2,189 reports of this reaction
2.3% of all ENOXAPARIN SODIUM reports
#5 most reported adverse reaction
ANAEMIA is the #5 most commonly reported adverse reaction for ENOXAPARIN SODIUM, manufactured by Sanofi-Aventis U.S. LLC. There are 2,189 FDA adverse event reports linking ENOXAPARIN SODIUM to ANAEMIA. This represents approximately 2.3% of all 96,320 adverse event reports for this drug.
Patients taking ENOXAPARIN SODIUM who experience anaemia should discuss this symptom with their healthcare provider to determine whether it may be related to their medication and what alternatives may be available.
ANAEMIA is a less commonly reported adverse event for ENOXAPARIN SODIUM, but still significant enough to appear in the safety profile.
In addition to anaemia, the following adverse reactions have been reported for ENOXAPARIN SODIUM:
The following drugs have also been linked to anaemia in FDA adverse event reports:
ANAEMIA has been reported as an adverse event in 2,189 FDA reports for ENOXAPARIN SODIUM. This does not prove causation, but indicates an association observed in post-market surveillance data.

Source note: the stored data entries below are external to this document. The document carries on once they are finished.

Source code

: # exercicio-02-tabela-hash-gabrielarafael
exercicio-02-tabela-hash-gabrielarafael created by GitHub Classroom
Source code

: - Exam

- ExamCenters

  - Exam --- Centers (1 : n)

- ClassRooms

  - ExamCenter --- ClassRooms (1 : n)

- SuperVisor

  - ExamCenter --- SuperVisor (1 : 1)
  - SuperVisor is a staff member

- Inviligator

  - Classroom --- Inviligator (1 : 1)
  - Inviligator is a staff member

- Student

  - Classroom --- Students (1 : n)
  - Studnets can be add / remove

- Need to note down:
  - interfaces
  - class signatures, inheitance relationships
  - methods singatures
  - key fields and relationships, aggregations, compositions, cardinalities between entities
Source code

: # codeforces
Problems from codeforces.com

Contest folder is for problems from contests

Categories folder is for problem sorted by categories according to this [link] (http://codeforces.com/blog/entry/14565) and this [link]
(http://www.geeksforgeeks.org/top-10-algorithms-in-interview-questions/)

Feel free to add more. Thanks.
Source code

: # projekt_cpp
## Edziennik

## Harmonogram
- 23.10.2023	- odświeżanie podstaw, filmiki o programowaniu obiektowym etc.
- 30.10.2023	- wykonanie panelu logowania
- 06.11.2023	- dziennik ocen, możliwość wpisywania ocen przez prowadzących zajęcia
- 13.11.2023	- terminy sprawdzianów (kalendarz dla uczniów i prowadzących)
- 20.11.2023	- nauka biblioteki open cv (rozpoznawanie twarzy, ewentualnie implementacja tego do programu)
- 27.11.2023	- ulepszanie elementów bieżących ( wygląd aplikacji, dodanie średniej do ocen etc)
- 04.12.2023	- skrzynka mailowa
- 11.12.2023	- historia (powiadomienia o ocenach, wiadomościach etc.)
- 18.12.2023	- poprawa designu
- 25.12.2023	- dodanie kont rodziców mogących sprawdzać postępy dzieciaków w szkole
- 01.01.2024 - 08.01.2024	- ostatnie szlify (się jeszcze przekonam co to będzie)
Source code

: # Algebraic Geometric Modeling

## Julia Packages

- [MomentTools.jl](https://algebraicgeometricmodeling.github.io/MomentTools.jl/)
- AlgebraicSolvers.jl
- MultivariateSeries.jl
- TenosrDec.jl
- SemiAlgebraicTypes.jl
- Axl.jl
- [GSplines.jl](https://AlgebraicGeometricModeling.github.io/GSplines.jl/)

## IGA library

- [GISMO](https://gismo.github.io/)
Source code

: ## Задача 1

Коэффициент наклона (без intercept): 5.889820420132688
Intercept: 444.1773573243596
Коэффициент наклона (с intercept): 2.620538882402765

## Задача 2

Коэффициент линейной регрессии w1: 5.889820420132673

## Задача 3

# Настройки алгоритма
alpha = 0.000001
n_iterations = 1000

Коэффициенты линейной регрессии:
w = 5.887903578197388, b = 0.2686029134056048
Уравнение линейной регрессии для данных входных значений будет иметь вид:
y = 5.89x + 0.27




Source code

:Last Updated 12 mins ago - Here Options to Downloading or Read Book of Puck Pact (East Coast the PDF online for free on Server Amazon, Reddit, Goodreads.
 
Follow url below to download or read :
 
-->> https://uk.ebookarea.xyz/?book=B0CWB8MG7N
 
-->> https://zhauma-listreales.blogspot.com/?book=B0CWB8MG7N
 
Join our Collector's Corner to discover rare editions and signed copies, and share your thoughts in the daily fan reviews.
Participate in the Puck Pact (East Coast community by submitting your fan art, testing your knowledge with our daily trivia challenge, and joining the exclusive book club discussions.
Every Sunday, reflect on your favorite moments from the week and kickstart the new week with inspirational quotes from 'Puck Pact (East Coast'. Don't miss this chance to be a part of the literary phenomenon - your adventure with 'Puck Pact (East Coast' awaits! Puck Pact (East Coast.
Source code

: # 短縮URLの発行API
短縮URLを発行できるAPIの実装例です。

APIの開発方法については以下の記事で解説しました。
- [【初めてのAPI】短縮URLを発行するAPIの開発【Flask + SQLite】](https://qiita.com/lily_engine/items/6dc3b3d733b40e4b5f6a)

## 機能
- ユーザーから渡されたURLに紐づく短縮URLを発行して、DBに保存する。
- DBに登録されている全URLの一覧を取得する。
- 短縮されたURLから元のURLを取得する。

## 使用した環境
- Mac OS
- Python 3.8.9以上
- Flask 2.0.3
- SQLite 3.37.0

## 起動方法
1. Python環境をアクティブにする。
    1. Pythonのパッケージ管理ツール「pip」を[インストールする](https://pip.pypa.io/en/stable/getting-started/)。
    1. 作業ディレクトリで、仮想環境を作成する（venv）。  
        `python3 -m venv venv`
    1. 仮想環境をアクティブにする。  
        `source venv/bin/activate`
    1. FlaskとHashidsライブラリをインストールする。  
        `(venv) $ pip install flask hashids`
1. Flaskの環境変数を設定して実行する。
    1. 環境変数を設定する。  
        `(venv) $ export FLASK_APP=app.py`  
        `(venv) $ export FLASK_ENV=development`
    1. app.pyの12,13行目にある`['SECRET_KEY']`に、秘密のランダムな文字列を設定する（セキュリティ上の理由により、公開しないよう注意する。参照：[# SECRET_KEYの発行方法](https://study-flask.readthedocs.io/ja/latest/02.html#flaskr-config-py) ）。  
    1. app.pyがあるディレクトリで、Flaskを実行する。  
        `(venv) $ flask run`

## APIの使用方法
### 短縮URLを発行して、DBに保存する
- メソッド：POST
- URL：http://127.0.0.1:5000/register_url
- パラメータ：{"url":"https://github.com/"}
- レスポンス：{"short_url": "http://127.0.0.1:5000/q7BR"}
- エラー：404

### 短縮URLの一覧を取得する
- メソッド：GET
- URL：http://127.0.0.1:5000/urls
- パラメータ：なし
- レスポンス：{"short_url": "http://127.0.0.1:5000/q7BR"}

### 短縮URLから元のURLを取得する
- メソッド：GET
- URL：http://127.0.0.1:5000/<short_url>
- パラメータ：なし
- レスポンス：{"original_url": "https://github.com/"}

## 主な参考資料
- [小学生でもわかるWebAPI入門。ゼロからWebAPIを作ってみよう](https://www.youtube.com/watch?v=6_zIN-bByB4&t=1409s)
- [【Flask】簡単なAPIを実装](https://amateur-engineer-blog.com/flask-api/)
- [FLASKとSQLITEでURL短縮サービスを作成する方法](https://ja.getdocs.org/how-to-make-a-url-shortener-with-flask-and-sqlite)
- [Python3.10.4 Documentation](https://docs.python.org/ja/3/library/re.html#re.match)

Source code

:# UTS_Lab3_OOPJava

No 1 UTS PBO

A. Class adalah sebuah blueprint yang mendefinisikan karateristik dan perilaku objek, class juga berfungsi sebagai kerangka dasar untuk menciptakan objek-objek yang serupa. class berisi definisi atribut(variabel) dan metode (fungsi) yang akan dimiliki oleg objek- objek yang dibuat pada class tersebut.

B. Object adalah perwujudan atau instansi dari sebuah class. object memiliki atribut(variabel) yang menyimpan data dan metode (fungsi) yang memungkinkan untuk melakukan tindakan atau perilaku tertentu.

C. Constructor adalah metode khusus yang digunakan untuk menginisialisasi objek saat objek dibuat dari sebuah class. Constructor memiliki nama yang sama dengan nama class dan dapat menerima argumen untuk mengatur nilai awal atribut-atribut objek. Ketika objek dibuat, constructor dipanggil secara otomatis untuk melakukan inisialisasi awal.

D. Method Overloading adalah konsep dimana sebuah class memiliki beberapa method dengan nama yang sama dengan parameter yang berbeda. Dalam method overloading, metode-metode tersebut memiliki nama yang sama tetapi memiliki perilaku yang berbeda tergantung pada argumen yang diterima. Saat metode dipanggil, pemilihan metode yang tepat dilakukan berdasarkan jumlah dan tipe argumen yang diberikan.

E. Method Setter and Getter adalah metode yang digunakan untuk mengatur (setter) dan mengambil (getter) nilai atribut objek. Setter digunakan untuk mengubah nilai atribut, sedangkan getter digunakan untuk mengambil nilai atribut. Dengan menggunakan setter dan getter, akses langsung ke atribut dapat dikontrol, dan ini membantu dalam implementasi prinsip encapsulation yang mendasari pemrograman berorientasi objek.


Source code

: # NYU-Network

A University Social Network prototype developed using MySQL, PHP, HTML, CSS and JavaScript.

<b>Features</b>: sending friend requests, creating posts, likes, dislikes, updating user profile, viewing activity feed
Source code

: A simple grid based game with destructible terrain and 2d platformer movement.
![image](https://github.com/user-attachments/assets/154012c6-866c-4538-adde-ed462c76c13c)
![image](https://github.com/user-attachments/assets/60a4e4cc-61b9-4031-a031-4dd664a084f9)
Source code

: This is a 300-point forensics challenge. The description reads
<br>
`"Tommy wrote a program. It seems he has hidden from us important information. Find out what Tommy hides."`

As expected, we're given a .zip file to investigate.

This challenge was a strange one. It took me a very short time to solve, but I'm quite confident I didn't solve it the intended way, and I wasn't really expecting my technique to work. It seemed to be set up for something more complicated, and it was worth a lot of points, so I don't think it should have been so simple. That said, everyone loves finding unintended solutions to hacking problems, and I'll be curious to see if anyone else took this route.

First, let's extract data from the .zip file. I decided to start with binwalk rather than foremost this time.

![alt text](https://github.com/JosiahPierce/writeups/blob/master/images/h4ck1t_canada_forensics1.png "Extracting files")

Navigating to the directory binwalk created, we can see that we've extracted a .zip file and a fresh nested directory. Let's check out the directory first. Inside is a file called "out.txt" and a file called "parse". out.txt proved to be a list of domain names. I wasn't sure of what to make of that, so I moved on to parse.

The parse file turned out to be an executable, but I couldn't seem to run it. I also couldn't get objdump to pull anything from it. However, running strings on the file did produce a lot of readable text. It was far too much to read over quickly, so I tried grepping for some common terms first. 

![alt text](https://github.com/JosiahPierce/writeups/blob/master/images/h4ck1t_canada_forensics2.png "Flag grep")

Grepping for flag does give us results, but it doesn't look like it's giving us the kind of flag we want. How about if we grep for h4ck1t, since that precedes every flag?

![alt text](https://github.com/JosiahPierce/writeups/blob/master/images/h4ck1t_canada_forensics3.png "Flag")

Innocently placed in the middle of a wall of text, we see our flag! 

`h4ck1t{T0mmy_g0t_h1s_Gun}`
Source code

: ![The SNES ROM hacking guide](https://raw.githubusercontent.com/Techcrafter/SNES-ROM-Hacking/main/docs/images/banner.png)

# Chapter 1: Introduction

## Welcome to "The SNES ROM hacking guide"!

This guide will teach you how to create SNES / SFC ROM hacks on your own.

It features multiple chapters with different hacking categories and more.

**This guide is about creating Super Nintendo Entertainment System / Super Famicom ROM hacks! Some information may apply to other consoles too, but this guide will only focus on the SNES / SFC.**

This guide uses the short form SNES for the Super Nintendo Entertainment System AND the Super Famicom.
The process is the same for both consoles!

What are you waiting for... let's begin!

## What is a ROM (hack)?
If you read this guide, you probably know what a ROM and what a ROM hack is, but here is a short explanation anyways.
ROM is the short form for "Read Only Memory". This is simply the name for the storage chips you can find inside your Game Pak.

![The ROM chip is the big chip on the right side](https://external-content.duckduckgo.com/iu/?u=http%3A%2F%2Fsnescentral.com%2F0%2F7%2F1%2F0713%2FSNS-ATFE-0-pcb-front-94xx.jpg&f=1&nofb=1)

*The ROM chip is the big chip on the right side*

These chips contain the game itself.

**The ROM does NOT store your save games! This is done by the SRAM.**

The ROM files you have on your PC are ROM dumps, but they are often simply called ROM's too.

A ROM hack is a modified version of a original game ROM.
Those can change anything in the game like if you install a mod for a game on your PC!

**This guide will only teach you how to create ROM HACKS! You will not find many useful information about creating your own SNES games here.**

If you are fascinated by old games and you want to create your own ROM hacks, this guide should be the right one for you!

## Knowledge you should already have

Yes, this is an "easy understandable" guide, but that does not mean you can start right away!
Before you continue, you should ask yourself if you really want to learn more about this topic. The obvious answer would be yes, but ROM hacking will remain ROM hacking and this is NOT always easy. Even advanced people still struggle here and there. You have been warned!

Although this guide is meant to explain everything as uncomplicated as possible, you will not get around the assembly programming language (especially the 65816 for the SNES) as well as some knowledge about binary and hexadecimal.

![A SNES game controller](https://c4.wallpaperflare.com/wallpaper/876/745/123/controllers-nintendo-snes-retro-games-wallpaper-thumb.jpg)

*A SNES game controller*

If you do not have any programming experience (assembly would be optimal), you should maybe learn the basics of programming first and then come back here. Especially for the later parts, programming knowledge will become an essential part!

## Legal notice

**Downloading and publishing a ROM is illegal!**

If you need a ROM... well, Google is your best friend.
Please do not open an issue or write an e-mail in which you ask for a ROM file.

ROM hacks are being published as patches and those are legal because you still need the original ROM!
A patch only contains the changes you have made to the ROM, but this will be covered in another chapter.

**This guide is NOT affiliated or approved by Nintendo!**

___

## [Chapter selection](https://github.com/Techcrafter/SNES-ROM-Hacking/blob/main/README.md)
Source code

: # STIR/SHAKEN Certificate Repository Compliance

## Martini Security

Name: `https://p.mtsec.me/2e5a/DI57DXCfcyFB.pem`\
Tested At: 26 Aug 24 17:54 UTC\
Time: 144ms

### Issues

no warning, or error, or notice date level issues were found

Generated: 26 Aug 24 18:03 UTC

ANAEMIA accounts for approximately 2.3% of all adverse event reports for ENOXAPARIN SODIUM, making it a notable side effect.
If you experience anaemia while taking ENOXAPARIN SODIUM, contact your healthcare provider. They can evaluate whether the symptom is related to your medication and discuss potential adjustments to your treatment plan. Do not stop taking prescribed medication without consulting your doctor.